Hükümetten Rumlar'a veto
Abone olHükümet, Rum uçaklarına Türk havaalanlarını dilediği gibi kullanma hakkı veren anlaşmaya çekince koydu.
Anlaşmanın, Rumları tanıma anlamına geleceğine işaret eden Ankara, Avrupa Birliği’ni düzenlenecek seferler hakkında tek yetkili yapacak yasa yerine geçici bir anlaşma yapılmasını önerdi. Anlaşmanın gönderildiği şekliyle uygulanması halinde Türkiye, Rum Kesimi’ne ait uçakların Türk hava sahasını kullanmasını kabul etmiş olacak.
Avrupa Birliği tarafından önerilen anlaşma AB eski Ulaştırma Komiseri Loyola de Palacio tarafından 3 Ağustos 2004’te Türk tarafına gönderildi. Palacio, 2004 yılı Eylül ayında konuya ilişkin düşüncelerini bir mektupla Ulaştırma Bakanı Binali Yıldırım’a iletti. Anlaşma metni de Palacio tarafından gönderilen mektuba iliştirildi. İstemediği durumlarla karşı karşıya kalma endişesinden hareketle Türkiye, bunun yerine taraflar arasında müzakere edilecek geçici bir anlaşma yapılmasını istiyor.

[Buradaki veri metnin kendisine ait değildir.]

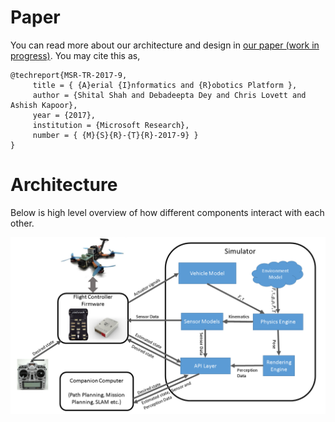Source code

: # Paper
You can read more about our architecture and design in [our paper (work in progress)](https://www.CodexLabsLLC.com/en-us/research/wp-content/uploads/2017/02/aerial-informatics-robotics.pdf). You may cite this as,
```
@techreport{MSR-TR-2017-9,
     title = { {A}erial {I}nformatics and {R}obotics Platform },
     author = {Shital Shah and Debadeepta Dey and Chris Lovett and Ashish Kapoor},
     year = {2017},
     institution = {Microsoft Research},
     number = { {M}{S}{R}-{T}{R}-2017-9} }
}
```

# Architecture

Below is high level overview of how different components interact with each other.

![architecture diagram](paper/overview.png)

Böylece Türkiye, Güney Kıbrıs Rum Yönetimi sebebiyle Gümrük Birliği ek protokolünden sonra ikinci kez AB kurumlarıyla ters düşmüş oldu. AB tarafından sunulan anlaşmayı inceleyen sivil ve askerî makamlar, anlaşmanın bu haliyle Rum tarafını dolaylı olarak tanıma anlamına geleceği değerlendirmesini yaptı. Anlaşmanın AB kurumlarını düzenlenecek seferler konusunda tek yetkili makam haline getirdiğine dikkat çekildi. Bu gelişme üzerine Ankara, Avrupa Birliği tarafından önerilen, “Türkiye ve Avrupa Birliği Arasında Havayolu Hizmetleri Hakkındaki Anlaşma” yerine ‘geçici bir anlaşma’ yapılmasını istedi. Anlaşma taslağının ikinci maddesinin son kısmında, “Türkiye, topluluğa üye devletlerin havayolu şirketlerine milliyet temelinde herhangi bir ayırım yapamaz.” ibaresi yer alıyor.
Anlaşma, Türkiye’de iç hat seferleri konusunda Türk firmalarının avantajlı durumunu ortadan kaldırdığı gibi, “AB’nin havayolu taşımacılığı ile ilgili üye devletlerin yapacağı anlaşmalarda ayrıcalıklı yetkisini” tanıma zorunluluğu getiriyor. Buna göre, “Topluluğa üye devletlere, herhangi bir ayırımcılığa tabi tutulmaksızın diğer üyelerin havayolu hatlarına giriş hakkı tanınacaktı.” Üyelerle Türkiye arasındaki hava taşımacılığı sözleşmelerinden, AB hukukuna aykırı maddeler çıkarılacak ya da topluluk hukuku ile tam uyumlu hale getirilecekti.
Zaman’ın ulaştığı anlaşma taslağının 2. maddesinde şu hususlar var: “Üye devlette kurulmuş havayolu şirketlerine, AB hukukuna bağlı olarak işletme lisansı verilecek. Hava yolu şirketinin tüzük kontrolü, şirketin ‘hava işletmeciliği belgesi’ aldığı üye devlet tarafından yapılacak. Havayolu şirketinin çoğunluğuna üye devletler veya vatandaşları, Ek 3’te belirtilen üçüncü taraf ülkeler veya vatandaşları sahip olacak. Havayolu şirketi üye devlette kurulmamışsa ya da şirketin AB hukukuna uygun işletme lisansı yoksa; tüzük kontrolü, belge veren üye devlet tarafından yapılmamışsa; şirketin çoğunluğuna yukarıda bahsedilen üye devletler sahip değilse; Türkiye verdiği işletme iznini kaldırabilir.”